Read through the entries below and copy each line where "align" turns up.

=======

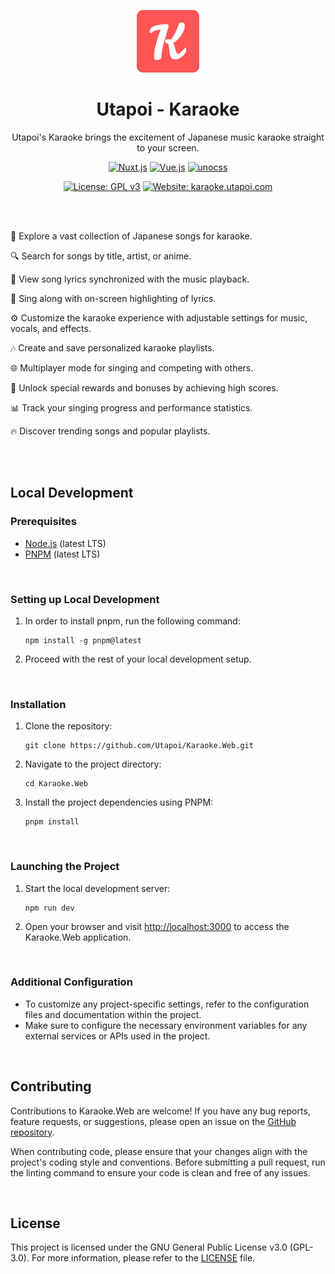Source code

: <p align="center">
  <img src="public/pwa-192x192.png" alt="Logo" width="100">
</p>

<h1 align="center">Utapoi - Karaoke</h1>
<p align=center>
Utapoi's Karaoke brings the excitement of Japanese music karaoke straight to your screen.
</p>

<div align=center>
<a href="https://nuxtjs.org"><img src="https://img.shields.io/badge/Nuxt.js-v3.x-047857?style=for-the-badge&logo=nuxt.js&labelColor=1f1f1f" alt="Nuxt.js"></a>
<a href="https://vuejs.org"><img src="https://img.shields.io/badge/Vue.js-v3.x-047857?style=for-the-badge&logo=vue.js&labelColor=1f1f1f" alt="Vue.js"></a>
<a href="https://unocss.io"><img src="https://img.shields.io/badge/unocss-v1.x-000000?style=for-the-badge&logo=unocss&labelColor=1f1f1f" alt="unocss"></a>

<br>

<a href="https://www.gnu.org/licenses/gpl-3.0"><img src="https://img.shields.io/badge/License-GPL%20v3-red?style=for-the-badge&color=B91C1C&labelColor=1f1f1f" alt="License: GPL v3"></a>
<a href="https://karaoke.utapoi.com"><img src="https://img.shields.io/badge/Website-karaoke.utapoi.com-darkred?style=for-the-badge&color=B91C1C&labelColor=1f1f1f" alt="Website: karaoke.utapoi.com"></a>
</div>

<br><br>

🎵 Explore a vast collection of Japanese songs for karaoke.

🔍 Search for songs by title, artist, or anime.

📜 View song lyrics synchronized with the music playback.

🎤 Sing along with on-screen highlighting of lyrics.

⚙️ Customize the karaoke experience with adjustable settings for music, vocals, and effects.

🎶 Create and save personalized karaoke playlists.

🌐 Multiplayer mode for singing and competing with others.

🎁 Unlock special rewards and bonuses by achieving high scores.

📊 Track your singing progress and performance statistics.

🔥 Discover trending songs and popular playlists.


<br><br>

## Local Development

### Prerequisites

- [Node.js](https://nodejs.org) (latest LTS)
- [PNPM](https://pnpm.io) (latest LTS)

<br>

### Setting up Local Development

1. In order to install pnpm, run the following command:

   ```shell
   npm install -g pnpm@latest
   ```

2. Proceed with the rest of your local development setup.


<br>

### Installation

1. Clone the repository:

   ```shell
   git clone https://github.com/Utapoi/Karaoke.Web.git
   ```

2. Navigate to the project directory:

   ```shell
   cd Karaoke.Web
   ```

3. Install the project dependencies using PNPM:

   ```shell
   pnpm install
   ```

<br>

### Launching the Project

1. Start the local development server:

   ```shell
   npm run dev
   ```

2. Open your browser and visit [http://localhost:3000](http://localhost:3000) to access the Karaoke.Web application.

<br>

### Additional Configuration

- To customize any project-specific settings, refer to the configuration files and documentation within the project.
- Make sure to configure the necessary environment variables for any external services or APIs used in the project.

<br>

## Contributing

Contributions to Karaoke.Web are welcome! If you have any bug reports, feature requests, or suggestions, please open an issue on the [GitHub repository](https://github.com/Utapoi/Karaoke.Web).

When contributing code, please ensure that your changes align with the project's coding style and conventions. Before submitting a pull request, run the linting command to ensure your code is clean and free of any issues.

<br>

## License

This project is licensed under the GNU General Public License v3.0 (GPL-3.0). For more information, please refer to the [LICENSE](LICENSE) file.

=======

§ **Output for this task**:
: <p align="center">
<h1 align="center">Utapoi - Karaoke</h1>
<p align=center>
<div align=center>
When contributing code, please ensure that your changes align with the project's coding style and conventions. Before submitting a pull request, run the linting command to ensure your code is clean and free of any issues.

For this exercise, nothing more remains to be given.